RECORDS SUPPLIED:

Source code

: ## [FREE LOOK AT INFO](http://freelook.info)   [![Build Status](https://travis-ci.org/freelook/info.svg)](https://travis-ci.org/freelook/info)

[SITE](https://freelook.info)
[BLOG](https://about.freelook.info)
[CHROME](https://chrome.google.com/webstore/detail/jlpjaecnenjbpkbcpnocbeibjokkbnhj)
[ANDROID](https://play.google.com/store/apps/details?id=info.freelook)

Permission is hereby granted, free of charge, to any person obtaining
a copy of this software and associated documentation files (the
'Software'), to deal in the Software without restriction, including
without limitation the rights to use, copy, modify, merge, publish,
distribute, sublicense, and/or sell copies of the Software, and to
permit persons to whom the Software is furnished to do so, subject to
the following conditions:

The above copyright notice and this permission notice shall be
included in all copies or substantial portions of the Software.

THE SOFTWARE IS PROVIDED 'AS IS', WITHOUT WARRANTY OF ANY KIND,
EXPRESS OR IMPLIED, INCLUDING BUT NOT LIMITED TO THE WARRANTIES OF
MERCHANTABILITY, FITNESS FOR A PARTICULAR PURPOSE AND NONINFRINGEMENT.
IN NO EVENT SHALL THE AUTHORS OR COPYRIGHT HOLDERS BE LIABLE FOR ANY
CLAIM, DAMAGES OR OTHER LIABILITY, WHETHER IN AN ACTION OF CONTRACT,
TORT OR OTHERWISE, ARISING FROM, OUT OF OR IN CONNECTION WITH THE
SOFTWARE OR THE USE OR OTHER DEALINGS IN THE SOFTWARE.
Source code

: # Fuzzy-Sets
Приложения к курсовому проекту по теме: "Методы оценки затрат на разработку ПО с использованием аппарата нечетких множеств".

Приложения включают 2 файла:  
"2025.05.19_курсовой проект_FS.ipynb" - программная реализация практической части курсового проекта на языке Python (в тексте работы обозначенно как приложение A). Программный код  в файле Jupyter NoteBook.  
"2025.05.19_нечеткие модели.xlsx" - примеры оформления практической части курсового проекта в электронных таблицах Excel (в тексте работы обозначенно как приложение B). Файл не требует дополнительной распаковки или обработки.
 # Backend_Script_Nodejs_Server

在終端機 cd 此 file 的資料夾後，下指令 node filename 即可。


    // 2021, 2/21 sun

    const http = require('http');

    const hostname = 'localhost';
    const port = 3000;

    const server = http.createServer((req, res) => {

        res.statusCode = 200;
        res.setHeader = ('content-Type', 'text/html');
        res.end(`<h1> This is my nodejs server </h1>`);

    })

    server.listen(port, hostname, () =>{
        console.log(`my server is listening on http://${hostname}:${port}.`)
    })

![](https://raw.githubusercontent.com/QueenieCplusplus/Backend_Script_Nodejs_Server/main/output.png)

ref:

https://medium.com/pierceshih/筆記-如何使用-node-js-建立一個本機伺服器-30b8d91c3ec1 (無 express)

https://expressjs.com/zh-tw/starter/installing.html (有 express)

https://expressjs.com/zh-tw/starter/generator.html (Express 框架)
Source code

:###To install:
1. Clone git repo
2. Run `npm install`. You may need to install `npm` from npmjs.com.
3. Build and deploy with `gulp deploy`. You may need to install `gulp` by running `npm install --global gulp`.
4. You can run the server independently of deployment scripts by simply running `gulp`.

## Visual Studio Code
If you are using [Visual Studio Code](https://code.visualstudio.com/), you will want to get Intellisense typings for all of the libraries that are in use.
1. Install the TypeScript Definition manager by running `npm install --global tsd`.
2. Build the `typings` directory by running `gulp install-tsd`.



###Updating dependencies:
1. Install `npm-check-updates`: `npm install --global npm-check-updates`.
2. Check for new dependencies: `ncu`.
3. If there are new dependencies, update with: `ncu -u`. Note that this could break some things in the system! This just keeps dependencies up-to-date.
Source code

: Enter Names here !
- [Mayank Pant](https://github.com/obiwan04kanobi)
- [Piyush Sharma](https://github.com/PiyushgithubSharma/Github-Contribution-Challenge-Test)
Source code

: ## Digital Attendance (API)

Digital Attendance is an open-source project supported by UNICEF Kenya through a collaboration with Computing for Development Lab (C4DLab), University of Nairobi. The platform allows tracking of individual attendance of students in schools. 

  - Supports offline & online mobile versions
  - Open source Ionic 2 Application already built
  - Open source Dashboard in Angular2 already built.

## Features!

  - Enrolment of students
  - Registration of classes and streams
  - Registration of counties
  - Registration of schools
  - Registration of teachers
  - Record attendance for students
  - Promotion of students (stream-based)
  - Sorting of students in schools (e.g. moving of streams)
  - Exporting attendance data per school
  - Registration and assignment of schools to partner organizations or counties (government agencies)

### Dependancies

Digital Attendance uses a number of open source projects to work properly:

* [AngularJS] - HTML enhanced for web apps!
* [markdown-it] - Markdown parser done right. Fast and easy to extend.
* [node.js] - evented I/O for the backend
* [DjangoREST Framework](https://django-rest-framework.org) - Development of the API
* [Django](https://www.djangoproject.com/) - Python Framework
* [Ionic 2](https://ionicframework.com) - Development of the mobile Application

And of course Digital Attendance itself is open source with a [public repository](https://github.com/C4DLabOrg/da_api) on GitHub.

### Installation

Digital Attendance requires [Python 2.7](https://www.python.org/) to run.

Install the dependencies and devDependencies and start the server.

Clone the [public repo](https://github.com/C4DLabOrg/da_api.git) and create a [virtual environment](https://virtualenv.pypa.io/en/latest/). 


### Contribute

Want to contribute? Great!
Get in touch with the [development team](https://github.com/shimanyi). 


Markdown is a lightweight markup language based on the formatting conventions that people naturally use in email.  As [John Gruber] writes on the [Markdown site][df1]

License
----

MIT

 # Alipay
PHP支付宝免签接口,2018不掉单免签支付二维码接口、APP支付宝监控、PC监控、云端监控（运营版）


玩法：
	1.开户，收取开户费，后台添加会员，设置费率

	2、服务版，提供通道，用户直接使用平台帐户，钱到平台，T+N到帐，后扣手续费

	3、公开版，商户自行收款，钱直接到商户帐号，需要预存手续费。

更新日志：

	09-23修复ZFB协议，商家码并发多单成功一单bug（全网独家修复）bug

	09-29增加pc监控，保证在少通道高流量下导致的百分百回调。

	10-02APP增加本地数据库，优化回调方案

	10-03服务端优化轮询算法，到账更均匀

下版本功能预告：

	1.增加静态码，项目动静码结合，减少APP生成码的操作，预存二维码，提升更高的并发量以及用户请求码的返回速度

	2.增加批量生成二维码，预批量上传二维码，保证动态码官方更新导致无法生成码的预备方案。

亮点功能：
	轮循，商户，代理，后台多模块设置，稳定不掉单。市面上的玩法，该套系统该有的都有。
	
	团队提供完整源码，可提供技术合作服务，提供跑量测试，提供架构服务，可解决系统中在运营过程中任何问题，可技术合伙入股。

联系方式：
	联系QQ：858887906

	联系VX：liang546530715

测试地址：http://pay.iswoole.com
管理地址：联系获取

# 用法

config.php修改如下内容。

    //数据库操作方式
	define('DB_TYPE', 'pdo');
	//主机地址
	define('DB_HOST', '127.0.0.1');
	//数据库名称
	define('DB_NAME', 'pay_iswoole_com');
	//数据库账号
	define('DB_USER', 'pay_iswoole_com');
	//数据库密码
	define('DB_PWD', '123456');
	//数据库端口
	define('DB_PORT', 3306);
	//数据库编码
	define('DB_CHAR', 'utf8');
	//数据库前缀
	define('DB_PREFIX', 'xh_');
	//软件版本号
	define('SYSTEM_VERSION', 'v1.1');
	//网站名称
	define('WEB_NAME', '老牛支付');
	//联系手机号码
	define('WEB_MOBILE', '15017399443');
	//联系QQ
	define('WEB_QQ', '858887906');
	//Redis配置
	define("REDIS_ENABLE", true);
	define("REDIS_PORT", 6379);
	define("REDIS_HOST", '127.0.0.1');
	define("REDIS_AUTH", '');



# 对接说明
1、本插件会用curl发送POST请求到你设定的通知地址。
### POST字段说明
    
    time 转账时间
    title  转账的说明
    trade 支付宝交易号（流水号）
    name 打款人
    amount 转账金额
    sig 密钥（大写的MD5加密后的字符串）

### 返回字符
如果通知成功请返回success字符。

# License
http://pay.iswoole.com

AIM OF THE TASK: Your answer should be one number: how many lines in the material above contain the string "that".

WRITTEN ANSWER: 3